Arthur Tarasov
Arthur Tarasov

Reputation: 3791

Should I use .gitignore for Laravel?

I am wondering if it is an acceptable practice NOT to use .gitignore entirely and commit everything there is, at least for small to medium projects. Laravel, as any framework I can imagine, has a lot of dependencies so they are set up to be ignored by git. This is what my default .gitignore file looks like:

/vendor
/node_modules
/public/storage
Homestead.yaml
Homestead.json
.env

I understand that vendor and node_modules contain the dependencies. Homestead files are local machine settings, and .env contains environment settings and differs between local and remote servers. I am not sure what storage has in it.

I ran into a problem when I pulled a lot of dependencies, which I haven't kept a good track of, and my node_modules and vendor directories exploded into 1 gb with 150,000 files. I quickly realized that it was a mistake and tried to roll back to a previous version. That, of course, failed because those two folders weren't tracked.
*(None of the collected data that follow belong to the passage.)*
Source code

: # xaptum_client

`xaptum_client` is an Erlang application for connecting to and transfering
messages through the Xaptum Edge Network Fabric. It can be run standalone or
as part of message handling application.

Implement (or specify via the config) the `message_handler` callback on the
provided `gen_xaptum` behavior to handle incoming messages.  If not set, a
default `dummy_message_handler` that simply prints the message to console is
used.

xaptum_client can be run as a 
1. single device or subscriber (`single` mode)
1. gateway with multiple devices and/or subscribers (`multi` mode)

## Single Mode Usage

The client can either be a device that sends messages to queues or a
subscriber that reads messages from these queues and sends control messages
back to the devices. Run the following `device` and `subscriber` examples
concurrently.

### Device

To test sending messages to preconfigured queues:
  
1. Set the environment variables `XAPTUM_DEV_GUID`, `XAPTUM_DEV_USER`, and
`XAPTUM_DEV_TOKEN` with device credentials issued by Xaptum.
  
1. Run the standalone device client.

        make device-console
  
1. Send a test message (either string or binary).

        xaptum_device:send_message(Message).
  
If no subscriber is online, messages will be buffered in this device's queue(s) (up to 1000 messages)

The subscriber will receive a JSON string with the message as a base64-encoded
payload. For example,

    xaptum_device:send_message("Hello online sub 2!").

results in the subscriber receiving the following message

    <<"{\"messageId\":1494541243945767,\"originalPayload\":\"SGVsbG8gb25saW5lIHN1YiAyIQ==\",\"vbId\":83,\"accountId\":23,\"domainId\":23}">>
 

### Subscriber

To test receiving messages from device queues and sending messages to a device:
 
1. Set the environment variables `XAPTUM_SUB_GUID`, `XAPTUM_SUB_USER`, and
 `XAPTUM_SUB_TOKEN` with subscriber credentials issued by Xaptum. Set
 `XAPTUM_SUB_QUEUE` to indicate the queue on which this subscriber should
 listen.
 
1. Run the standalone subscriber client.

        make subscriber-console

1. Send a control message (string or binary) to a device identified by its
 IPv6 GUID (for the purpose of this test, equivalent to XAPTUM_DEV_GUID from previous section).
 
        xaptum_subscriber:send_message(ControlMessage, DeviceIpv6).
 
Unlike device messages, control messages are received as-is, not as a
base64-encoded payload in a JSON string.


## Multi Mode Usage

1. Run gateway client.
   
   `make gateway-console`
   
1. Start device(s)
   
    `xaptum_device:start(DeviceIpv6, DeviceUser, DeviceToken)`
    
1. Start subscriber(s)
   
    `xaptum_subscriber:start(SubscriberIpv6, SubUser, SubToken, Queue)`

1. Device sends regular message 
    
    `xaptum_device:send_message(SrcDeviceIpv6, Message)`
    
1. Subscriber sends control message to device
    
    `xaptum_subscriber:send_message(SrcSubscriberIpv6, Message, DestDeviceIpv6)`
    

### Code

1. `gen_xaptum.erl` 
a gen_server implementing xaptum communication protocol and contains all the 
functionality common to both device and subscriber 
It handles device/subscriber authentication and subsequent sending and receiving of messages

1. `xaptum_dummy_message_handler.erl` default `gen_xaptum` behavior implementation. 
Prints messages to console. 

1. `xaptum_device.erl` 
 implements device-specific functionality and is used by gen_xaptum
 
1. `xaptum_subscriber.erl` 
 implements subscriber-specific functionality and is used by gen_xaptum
After spending a day rebuilding my project from scratch, I am now tempted to delete all .gitignore files from my Laravel project. Given that I only use git locally and don't push to live server, is it a good idea to commit everything? Does anyone else do that?

Upvotes: 5

Views: 2477

Answers (2)

Alfonz
Alfonz

Reputation: 1020

Dependencies

You generally should gitignore dependencies. (See this FAQ from Composer docs). If you wanted to rollback to a previous version, you can just remove the vendor / node_modules folders, and run composer install / npm install again to install the dependencies inside the composer.json / package.json of that specific commit.

.env file

For the .env file, aside from the fact that the settings differ between servers, it also contains private information such as database credentials, so you should gitignore that as well unless you're absolutely certain you won't be pushing it to some place that other people can see (e.g. a public GitHub repository).

storage folder

The storage folder is usually where things like uploaded files are saved and it depends on your application if you should ignore it or not.

Upvotes: 2

Chris
Chris

Reputation: 58182

Two part answer.

The explosion

You mentioned that your vendor/node_modules folders exploded in size. Even though you don't have them in version control - if you are using composer and npm correctly (by using the --save directive for npm), all modules should be listed in composer.json and package.json respectively. Meaning even if the installed libraries (in vendor + node_modules) weren't in version control, the package.json and composer.json should be - meaning you should be able to go back through time, and install the packages at that point in time using your composer/package jsons.

Should I...

Second part to this answer is should you include vendor/node_modules in version control? This is a fair question, and one often asked. I think ultimately it depends on your intention to deploy.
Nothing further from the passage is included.